Nel 1978 fu introdotta la legge n°372, così detta dell’equo canone. Fino allora le case in affitto si trovavano e si considerava generalmente che la casa incidesse per 1/3 del reddito. In apparenza, il canone era equo e perfino generoso. Ma la legge conteneva un meccanismo di indicizzazione assolutamente iniquo, perché ignorava di fatto l’inflazione, che era già esplosa nel 1974. Infatti i canoni divennero ben presto illusori e sfociarono in una pratica espropriazione delle abitazioni. Inoltre la legge rendeva quasi impossibile riavere il possesso degli immobili perfino in caso di morosità.

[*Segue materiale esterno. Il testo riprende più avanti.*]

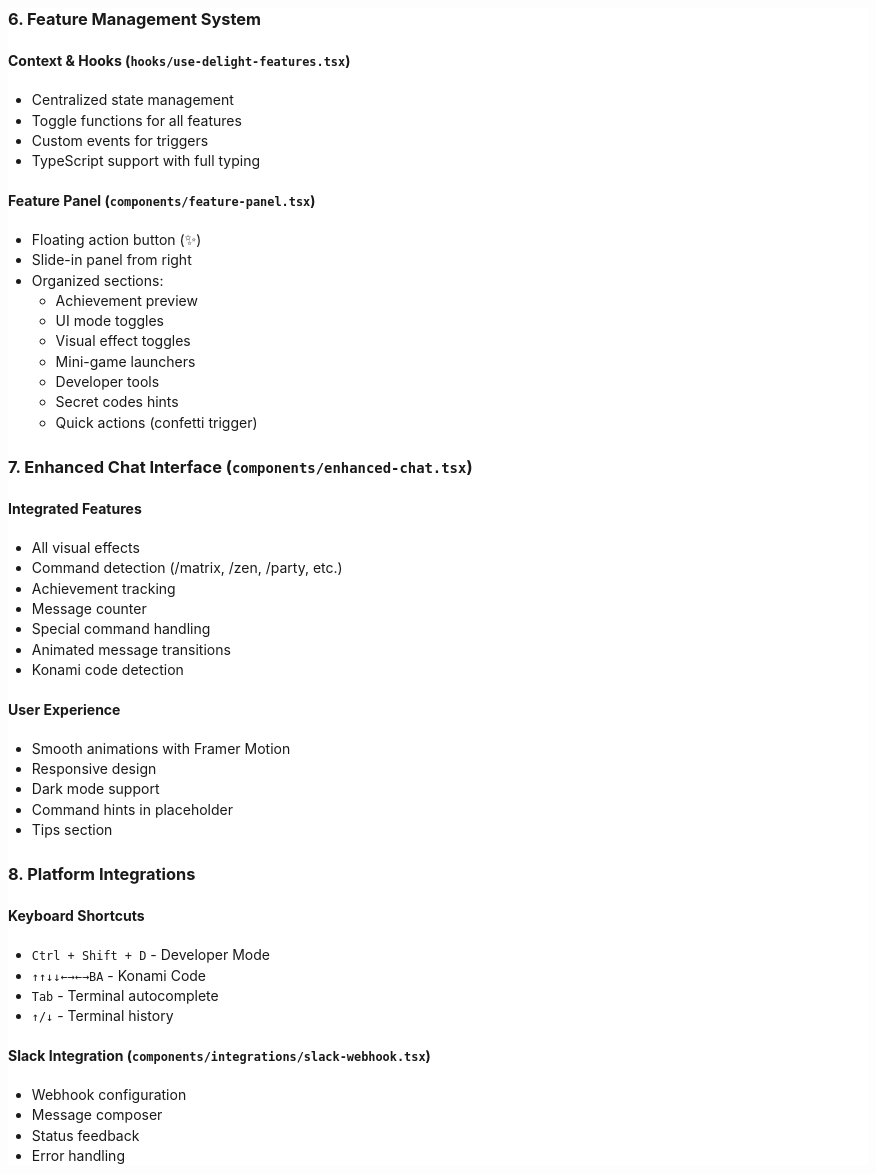 ### 6. Feature Management System

#### Context & Hooks (`hooks/use-delight-features.tsx`)
- Centralized state management
- Toggle functions for all features
- Custom events for triggers
- TypeScript support with full typing

#### Feature Panel (`components/feature-panel.tsx`)
- Floating action button (✨)
- Slide-in panel from right
- Organized sections:
  - Achievement preview
  - UI mode toggles
  - Visual effect toggles
  - Mini-game launchers
  - Developer tools
  - Secret codes hints
  - Quick actions (confetti trigger)

### 7. Enhanced Chat Interface (`components/enhanced-chat.tsx`)

#### Integrated Features
- All visual effects
- Command detection (/matrix, /zen, /party, etc.)
- Achievement tracking
- Message counter
- Special command handling
- Animated message transitions
- Konami code detection

#### User Experience
- Smooth animations with Framer Motion
- Responsive design
- Dark mode support
- Command hints in placeholder
- Tips section

### 8. Platform Integrations

#### Keyboard Shortcuts
- `Ctrl + Shift + D` - Developer Mode
- `↑↑↓↓←→←→BA` - Konami Code
- `Tab` - Terminal autocomplete
- `↑/↓` - Terminal history

#### Slack Integration (`components/integrations/slack-webhook.tsx`)
- Webhook configuration
- Message composer
- Status feedback
- Error handling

Gli italiani, che da sempre ne avevano avuta la propensione, si indirizzarono massicciamente alla proprietà dell’alloggio (con indici anche doppi del resto di Europa), con conseguente aumento incontrollato dei prezzi di acquisto dei pochi immobili liberi. Questo comportò anche la fine della mobilità del posto di lavoro.

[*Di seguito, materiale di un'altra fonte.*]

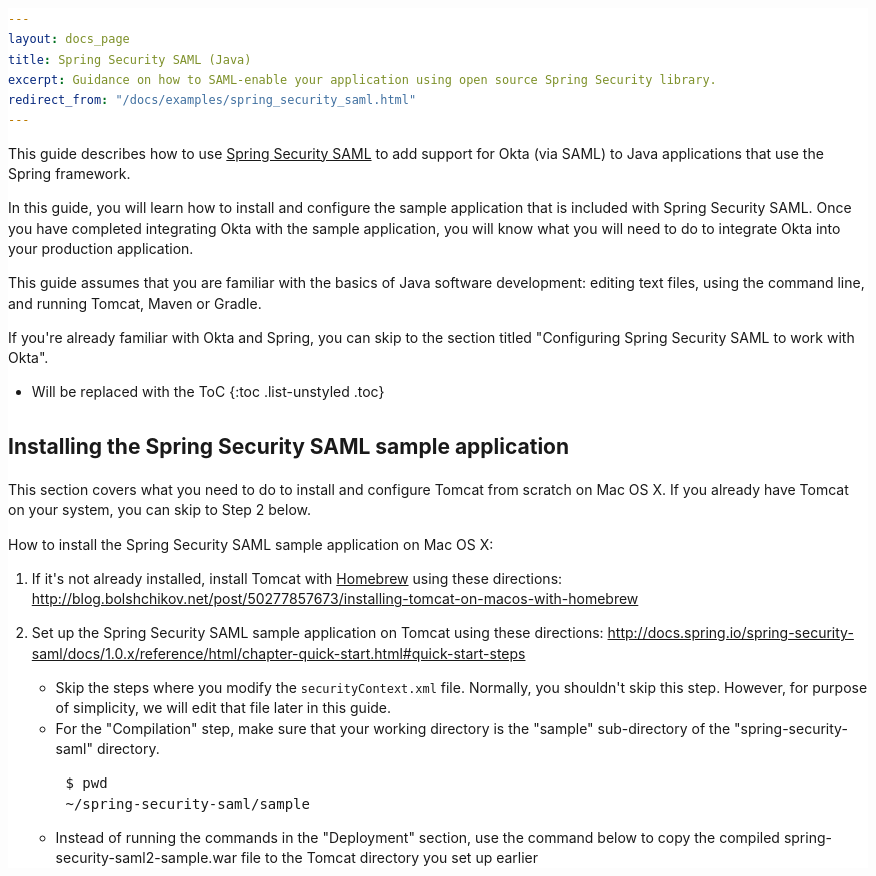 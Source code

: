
 ```yaml
---
layout: docs_page
title: Spring Security SAML (Java)
excerpt: Guidance on how to SAML-enable your application using open source Spring Security library.
redirect_from: "/docs/examples/spring_security_saml.html"
---
```


This guide describes how to use [Spring Security
SAML](http://projects.spring.io/spring-security-saml/) to add support
for Okta (via SAML) to Java applications that use the Spring
framework.

In this guide, you will learn how to install and configure the sample
application that is included with Spring Security SAML. Once you have
completed integrating Okta with the sample application, you will know
what you will need to do to integrate Okta into your production
application.

This guide assumes that you are familiar with the basics of Java
software development: editing text files, using the command line, and
running Tomcat, Maven or Gradle.

If you're already familiar with Okta and Spring, you can skip to the
section titled "Configuring Spring Security SAML to work with Okta".

* Will be replaced with the ToC
{:toc .list-unstyled .toc}

## Installing the Spring Security SAML sample application

This section covers what you need to do to install and configure Tomcat
from scratch on Mac OS X. If you already have Tomcat on your system, you
can skip to Step 2 below.

How to install the Spring Security SAML sample application on Mac OS X:

1.  If it's not already installed, install Tomcat
    with [Homebrew](http://brew.sh/) using these directions:
    <http://blog.bolshchikov.net/post/50277857673/installing-tomcat-on-macos-with-homebrew>

2.  Set up the Spring Security SAML sample application on Tomcat using
    these directions:
    <http://docs.spring.io/spring-security-saml/docs/1.0.x/reference/html/chapter-quick-start.html#quick-start-steps>

    *   Skip the steps where you modify the `securityContext.xml` file. Normally, you
        shouldn't skip this step. However, for purpose of simplicity, we
        will edit that file later in this guide.
    *   For the "Compilation" step, make sure that your working
        directory is the "sample" sub-directory of the
        "spring-security-saml" directory.

	<pre>
        $ pwd
        ~/spring-security-saml/sample
	</pre>
    *   Instead of running the commands in the "Deployment"
        section, use the command below to copy the compiled
        spring-security-saml2-sample.war file to the Tomcat directory
        you set up earlier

Dopo un pò venne di moda la morosità permanente degli inquilini degli enti pubblici e previdenziali. Il tutto perfezionato dall’imposizione agli Enti di indirizzare l’affitto per fini sociali. Il primo risultato fu che gli enti previdenziali iniziarono a svendere agli inquilini gli alloggi divenuti fonte di costi anziché di ricavi. Intanto nel 1969 erano state introdotte le pensioni di anzianità e poi nel 1970-71 il governo Andreotti-Malagodi permise anche le pensioni baby nel pubblico impiego. Sembra che fino allora gli enti previdenziali fossero in largo attivo, tanto che ad un certo punto il governo espropriò in più riprese le casse dell’INPS. Ci meravigliamo se le pensioni che prima erano pagate dalla rendita dei contributi previdenziali investiti sono ora pagate dai contributi versati dai lavoratori in servizio, e se non basta sono integrate dalla fiscalità generale (sistema a ripartizione)? Notare che ora la riforma in corso tornerà indietro in qualche modo: ci sono voluti quasi quaranta anni per capirlo!

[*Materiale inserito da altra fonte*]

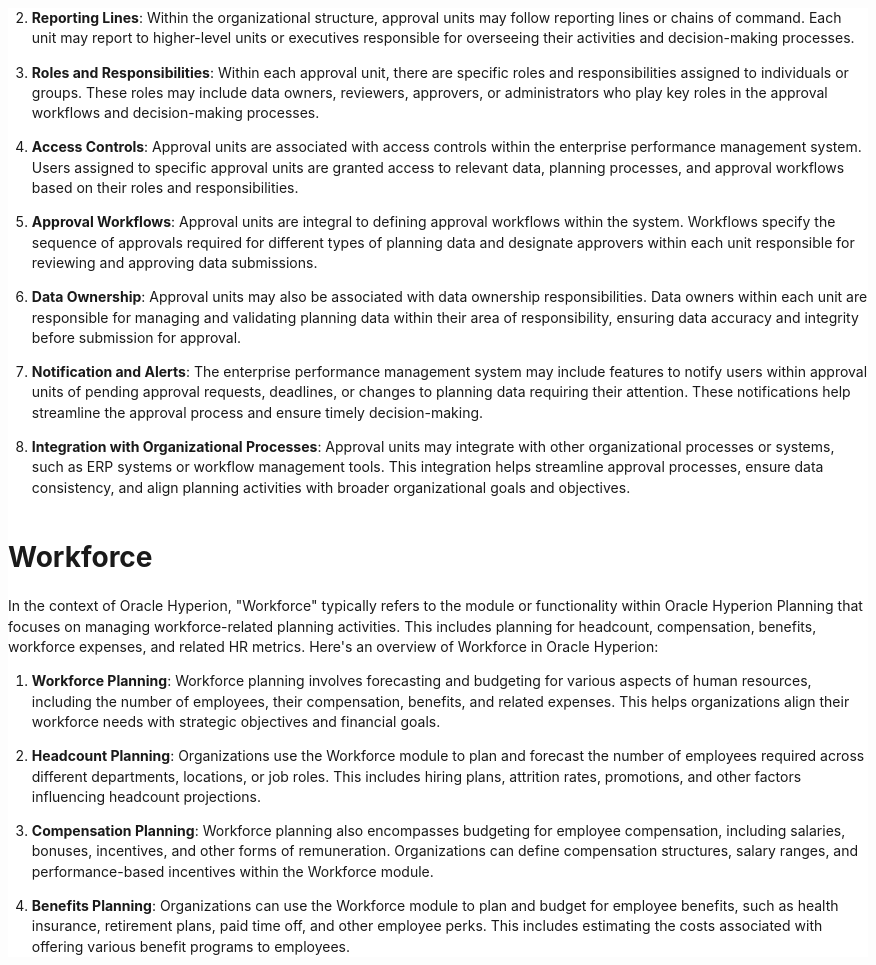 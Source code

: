 2. **Reporting Lines**: Within the organizational structure, approval units may follow reporting lines or chains of command. Each unit may report to higher-level units or executives responsible for overseeing their activities and decision-making processes.

3. **Roles and Responsibilities**: Within each approval unit, there are specific roles and responsibilities assigned to individuals or groups. These roles may include data owners, reviewers, approvers, or administrators who play key roles in the approval workflows and decision-making processes.

4. **Access Controls**: Approval units are associated with access controls within the enterprise performance management system. Users assigned to specific approval units are granted access to relevant data, planning processes, and approval workflows based on their roles and responsibilities.

5. **Approval Workflows**: Approval units are integral to defining approval workflows within the system. Workflows specify the sequence of approvals required for different types of planning data and designate approvers within each unit responsible for reviewing and approving data submissions.

6. **Data Ownership**: Approval units may also be associated with data ownership responsibilities. Data owners within each unit are responsible for managing and validating planning data within their area of responsibility, ensuring data accuracy and integrity before submission for approval.

7. **Notification and Alerts**: The enterprise performance management system may include features to notify users within approval units of pending approval requests, deadlines, or changes to planning data requiring their attention. These notifications help streamline the approval process and ensure timely decision-making.

8. **Integration with Organizational Processes**: Approval units may integrate with other organizational processes or systems, such as ERP systems or workflow management tools. This integration helps streamline approval processes, ensure data consistency, and align planning activities with broader organizational goals and objectives.

# Workforce

In the context of Oracle Hyperion, "Workforce" typically refers to the module or functionality within Oracle Hyperion Planning that focuses on managing workforce-related planning activities. This includes planning for headcount, compensation, benefits, workforce expenses, and related HR metrics. Here's an overview of Workforce in Oracle Hyperion:

1. **Workforce Planning**: Workforce planning involves forecasting and budgeting for various aspects of human resources, including the number of employees, their compensation, benefits, and related expenses. This helps organizations align their workforce needs with strategic objectives and financial goals.

2. **Headcount Planning**: Organizations use the Workforce module to plan and forecast the number of employees required across different departments, locations, or job roles. This includes hiring plans, attrition rates, promotions, and other factors influencing headcount projections.

3. **Compensation Planning**: Workforce planning also encompasses budgeting for employee compensation, including salaries, bonuses, incentives, and other forms of remuneration. Organizations can define compensation structures, salary ranges, and performance-based incentives within the Workforce module.

4. **Benefits Planning**: Organizations can use the Workforce module to plan and budget for employee benefits, such as health insurance, retirement plans, paid time off, and other employee perks. This includes estimating the costs associated with offering various benefit programs to employees.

Mancava ancora qualcosa al disastro? Si! A metà degli anni ’80 i socialisti, imperante il craxismo presero l’ineccepibile decisione di abbattere l’inflazione: riducendo la spesa pubblica? No! Craxi sostituì semplicemente l’inflazione con l’emissione di debito pubblico! Se una banda di falsari decidesse di smantellare la tipografia e passare alle truffe con le cambiali andrebbe meglio? E da allora si è andati avanti allegramente fino ad oggi.
Da molto tempo si sostiene la necessità delle riforme: sono d’accordo, però mi piacerebbe chiamarle controriforme! Ed ora per favore non parliamo di complotti, di commissariamento dell’Europa, dei mercati, della speculazione nostrana e internazionale. Non diamo la colpa all’euro. Non chiamiamo ”situazione di emergenza” uno stato che è cronico. E non insinuiamo che la svolta impressa dal Presidente della Repubblica ed il nuovo governo Monti costituiscano più o meno un colpo di stato. Richiamandoci alla filosofia del diritto: questo è uno “stato di eccezione” (cf l’omonimo studio di G. Agamben): il comportamento di Giorgio Napolitano è stato ed è ineccepibile.
E adesso butto lì una sciocchezza, di quelle che Renzo Tramaglino esponeva all’osteria: se il Presidente avesse fatto appello al Paese indicendo una Assemblea Costituente, forse il Parlamento non avrebbe reagito. Dopo tutto nel 1945 (decreto-legge luogotenenziale 25 giugno 1944 n. 1519)non è che Umberto di Savoia avesse poteri maggiori (visto che lo Statuto era da venti anni carta straccia): implicitamente esercitò l’auctoritas dello “stato di eccezione”.
Però poi alla fine c’è sempre lo stellone d’Italia. Speriamo almeno in quello!